— Task goal —
The lines below are to be quoted exactly, from the first through the one that contains "MsgSecure delivers two".

(Stored records)
BEGIN
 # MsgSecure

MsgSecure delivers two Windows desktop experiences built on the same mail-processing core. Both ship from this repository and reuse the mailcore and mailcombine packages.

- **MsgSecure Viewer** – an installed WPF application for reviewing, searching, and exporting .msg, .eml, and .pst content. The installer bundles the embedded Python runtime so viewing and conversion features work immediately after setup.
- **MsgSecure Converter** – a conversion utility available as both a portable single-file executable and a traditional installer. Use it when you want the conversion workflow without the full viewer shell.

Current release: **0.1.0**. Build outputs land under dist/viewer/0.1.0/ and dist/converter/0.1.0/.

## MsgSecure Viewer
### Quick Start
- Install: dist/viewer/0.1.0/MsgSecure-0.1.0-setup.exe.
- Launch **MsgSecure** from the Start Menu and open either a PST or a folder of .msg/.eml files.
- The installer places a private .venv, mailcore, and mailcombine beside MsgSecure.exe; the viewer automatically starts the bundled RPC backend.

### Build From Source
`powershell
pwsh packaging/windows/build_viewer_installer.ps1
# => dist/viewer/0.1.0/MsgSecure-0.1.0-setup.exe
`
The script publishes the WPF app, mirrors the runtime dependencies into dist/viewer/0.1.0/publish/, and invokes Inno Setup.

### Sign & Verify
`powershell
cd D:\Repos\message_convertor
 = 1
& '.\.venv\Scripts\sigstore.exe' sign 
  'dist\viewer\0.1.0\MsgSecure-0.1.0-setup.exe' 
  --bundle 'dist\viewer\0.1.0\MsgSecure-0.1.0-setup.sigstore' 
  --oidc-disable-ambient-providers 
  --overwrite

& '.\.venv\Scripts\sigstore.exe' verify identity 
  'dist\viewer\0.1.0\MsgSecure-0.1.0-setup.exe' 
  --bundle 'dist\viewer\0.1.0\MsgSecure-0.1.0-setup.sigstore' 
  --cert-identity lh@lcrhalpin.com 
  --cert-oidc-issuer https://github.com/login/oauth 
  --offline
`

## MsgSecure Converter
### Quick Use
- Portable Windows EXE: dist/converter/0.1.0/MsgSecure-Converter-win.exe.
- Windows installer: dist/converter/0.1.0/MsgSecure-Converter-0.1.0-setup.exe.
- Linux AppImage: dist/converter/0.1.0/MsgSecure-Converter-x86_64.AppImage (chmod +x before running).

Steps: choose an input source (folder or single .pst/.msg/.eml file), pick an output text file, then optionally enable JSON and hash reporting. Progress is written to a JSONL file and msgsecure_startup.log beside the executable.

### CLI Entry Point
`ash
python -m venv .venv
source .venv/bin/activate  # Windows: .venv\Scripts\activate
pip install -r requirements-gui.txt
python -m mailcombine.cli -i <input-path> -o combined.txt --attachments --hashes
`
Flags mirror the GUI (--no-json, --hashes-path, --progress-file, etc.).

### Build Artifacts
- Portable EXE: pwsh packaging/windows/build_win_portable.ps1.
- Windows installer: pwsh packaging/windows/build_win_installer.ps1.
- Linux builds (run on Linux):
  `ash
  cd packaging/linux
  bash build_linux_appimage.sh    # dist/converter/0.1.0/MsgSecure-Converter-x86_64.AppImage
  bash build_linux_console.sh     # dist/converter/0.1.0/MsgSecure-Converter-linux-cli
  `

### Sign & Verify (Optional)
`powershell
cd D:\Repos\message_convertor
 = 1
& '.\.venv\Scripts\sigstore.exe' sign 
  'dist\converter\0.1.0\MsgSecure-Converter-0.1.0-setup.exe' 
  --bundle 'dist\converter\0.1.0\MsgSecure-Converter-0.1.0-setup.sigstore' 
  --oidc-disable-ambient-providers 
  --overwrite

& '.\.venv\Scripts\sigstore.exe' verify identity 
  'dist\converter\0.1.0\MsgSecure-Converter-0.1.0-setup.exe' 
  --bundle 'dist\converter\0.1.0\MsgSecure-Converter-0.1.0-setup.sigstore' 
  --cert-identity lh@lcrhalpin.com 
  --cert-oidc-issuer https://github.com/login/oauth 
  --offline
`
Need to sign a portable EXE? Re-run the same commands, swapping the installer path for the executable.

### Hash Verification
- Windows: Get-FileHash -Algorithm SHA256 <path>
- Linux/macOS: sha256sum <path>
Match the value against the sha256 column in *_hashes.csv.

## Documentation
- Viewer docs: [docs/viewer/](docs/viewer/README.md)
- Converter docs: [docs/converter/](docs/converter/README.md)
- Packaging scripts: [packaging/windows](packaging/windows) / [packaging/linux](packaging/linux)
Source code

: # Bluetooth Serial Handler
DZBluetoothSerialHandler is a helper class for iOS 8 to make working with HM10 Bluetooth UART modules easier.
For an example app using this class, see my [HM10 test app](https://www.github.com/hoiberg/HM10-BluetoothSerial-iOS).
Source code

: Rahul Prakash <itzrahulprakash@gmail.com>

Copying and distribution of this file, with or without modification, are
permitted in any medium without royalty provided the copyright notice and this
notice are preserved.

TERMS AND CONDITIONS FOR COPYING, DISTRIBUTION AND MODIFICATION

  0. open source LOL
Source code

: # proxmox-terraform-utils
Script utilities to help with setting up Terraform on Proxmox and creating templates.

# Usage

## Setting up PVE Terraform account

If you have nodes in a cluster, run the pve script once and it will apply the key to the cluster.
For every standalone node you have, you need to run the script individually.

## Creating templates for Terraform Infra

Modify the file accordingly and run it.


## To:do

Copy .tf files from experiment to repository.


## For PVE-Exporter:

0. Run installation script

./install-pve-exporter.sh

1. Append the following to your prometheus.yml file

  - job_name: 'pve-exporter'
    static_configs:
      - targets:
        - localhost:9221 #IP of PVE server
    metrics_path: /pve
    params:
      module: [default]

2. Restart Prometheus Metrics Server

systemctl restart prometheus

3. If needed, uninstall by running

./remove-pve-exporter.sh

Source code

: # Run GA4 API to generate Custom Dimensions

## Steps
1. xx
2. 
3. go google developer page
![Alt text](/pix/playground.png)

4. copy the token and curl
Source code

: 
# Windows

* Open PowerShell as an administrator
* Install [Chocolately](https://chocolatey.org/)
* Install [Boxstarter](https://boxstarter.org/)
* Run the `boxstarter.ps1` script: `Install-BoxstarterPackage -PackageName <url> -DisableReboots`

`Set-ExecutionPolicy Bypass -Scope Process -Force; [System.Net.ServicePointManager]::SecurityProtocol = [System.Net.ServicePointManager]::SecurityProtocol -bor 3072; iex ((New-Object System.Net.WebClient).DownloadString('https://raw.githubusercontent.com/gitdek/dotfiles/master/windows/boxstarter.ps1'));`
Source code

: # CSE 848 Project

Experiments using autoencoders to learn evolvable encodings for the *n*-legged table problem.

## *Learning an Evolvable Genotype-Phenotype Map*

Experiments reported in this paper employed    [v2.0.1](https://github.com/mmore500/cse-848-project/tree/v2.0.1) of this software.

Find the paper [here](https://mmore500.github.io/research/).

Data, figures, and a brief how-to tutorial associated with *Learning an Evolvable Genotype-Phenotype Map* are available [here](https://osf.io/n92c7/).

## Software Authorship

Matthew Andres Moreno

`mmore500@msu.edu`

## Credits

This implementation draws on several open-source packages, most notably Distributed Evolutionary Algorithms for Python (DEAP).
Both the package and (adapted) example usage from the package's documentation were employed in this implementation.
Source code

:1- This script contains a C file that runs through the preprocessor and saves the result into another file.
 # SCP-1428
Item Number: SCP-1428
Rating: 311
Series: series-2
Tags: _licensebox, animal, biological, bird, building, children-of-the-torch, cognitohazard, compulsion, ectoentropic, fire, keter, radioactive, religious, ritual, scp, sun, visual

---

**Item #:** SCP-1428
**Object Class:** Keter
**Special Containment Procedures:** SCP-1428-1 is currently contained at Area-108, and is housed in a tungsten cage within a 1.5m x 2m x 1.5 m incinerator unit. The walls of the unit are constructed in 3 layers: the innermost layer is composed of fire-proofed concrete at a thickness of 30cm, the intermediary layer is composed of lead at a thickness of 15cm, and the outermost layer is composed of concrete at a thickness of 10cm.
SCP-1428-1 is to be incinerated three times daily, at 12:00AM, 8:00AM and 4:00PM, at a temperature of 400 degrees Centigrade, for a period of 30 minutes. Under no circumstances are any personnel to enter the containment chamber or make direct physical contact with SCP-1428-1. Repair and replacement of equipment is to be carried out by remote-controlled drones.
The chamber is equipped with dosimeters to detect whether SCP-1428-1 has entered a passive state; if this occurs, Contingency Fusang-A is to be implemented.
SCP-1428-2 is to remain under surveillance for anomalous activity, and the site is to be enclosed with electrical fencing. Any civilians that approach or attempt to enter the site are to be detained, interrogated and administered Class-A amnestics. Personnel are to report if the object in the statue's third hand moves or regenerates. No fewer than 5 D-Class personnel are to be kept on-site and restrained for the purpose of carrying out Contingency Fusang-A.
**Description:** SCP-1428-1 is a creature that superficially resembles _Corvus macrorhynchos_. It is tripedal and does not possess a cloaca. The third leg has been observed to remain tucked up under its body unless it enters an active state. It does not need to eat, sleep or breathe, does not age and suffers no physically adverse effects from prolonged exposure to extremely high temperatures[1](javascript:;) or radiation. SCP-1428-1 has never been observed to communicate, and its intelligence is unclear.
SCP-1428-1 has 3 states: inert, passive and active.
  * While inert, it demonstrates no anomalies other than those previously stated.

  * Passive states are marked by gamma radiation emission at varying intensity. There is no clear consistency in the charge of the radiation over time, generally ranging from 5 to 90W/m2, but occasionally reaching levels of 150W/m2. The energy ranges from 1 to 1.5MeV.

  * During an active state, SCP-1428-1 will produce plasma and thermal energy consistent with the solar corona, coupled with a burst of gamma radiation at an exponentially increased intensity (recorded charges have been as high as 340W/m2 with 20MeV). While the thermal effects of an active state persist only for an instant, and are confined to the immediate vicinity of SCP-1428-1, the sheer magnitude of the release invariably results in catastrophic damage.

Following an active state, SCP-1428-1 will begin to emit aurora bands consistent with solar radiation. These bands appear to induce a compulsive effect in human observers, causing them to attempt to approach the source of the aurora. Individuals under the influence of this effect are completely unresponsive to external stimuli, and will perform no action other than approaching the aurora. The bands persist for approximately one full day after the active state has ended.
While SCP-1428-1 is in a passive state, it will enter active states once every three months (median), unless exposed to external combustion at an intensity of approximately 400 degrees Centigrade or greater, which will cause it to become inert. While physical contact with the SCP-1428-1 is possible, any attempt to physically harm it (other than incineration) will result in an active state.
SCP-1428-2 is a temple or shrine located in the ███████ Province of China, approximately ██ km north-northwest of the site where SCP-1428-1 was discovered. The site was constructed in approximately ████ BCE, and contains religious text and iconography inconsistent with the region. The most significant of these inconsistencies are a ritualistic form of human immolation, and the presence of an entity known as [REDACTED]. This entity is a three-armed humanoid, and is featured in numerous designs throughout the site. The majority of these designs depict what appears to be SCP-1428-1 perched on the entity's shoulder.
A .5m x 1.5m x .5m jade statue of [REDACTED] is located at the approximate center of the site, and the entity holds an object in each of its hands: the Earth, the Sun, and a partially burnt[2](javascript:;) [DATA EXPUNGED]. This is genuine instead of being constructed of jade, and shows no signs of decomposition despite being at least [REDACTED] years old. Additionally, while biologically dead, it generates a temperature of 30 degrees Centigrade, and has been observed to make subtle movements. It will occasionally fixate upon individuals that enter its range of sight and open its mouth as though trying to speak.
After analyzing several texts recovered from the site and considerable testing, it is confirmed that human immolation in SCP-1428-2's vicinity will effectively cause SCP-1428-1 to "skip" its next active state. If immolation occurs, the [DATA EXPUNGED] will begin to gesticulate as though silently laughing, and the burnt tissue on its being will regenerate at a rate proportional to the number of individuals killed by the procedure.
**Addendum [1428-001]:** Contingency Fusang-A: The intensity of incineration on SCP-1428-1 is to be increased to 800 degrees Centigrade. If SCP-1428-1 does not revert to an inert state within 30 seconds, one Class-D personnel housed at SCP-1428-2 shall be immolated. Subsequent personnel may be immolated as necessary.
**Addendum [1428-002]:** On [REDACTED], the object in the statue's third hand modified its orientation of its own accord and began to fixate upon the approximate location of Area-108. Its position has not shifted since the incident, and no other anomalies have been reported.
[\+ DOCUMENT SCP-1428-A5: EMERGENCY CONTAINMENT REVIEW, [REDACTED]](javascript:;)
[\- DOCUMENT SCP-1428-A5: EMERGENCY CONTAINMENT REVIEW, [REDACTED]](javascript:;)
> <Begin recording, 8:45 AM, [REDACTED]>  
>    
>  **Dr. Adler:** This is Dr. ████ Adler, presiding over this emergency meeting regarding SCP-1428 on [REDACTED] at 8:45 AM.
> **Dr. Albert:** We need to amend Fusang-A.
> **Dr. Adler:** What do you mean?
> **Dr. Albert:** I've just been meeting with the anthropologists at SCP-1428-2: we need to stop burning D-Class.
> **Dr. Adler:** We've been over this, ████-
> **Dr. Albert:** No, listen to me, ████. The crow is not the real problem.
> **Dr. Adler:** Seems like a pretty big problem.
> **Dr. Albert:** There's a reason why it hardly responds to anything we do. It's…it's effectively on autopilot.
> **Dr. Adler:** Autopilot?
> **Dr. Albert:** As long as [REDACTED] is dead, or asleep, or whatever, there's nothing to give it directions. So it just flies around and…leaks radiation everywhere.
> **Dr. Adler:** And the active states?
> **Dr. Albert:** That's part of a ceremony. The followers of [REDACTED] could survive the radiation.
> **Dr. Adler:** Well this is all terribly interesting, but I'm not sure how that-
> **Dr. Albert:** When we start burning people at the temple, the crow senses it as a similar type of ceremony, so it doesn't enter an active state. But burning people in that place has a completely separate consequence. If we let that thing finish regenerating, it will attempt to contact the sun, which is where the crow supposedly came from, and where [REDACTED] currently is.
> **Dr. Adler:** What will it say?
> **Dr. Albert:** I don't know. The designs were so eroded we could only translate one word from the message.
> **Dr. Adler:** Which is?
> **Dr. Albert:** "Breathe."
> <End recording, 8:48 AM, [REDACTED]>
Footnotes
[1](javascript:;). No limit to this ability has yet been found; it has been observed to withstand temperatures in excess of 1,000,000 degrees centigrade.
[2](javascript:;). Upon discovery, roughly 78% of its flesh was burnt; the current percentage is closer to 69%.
END
— Solved problem —
 # MsgSecure

MsgSecure delivers two Windows desktop experiences built on the same mail-processing core. Both ship from this repository and reuse the mailcore and mailcombine packages.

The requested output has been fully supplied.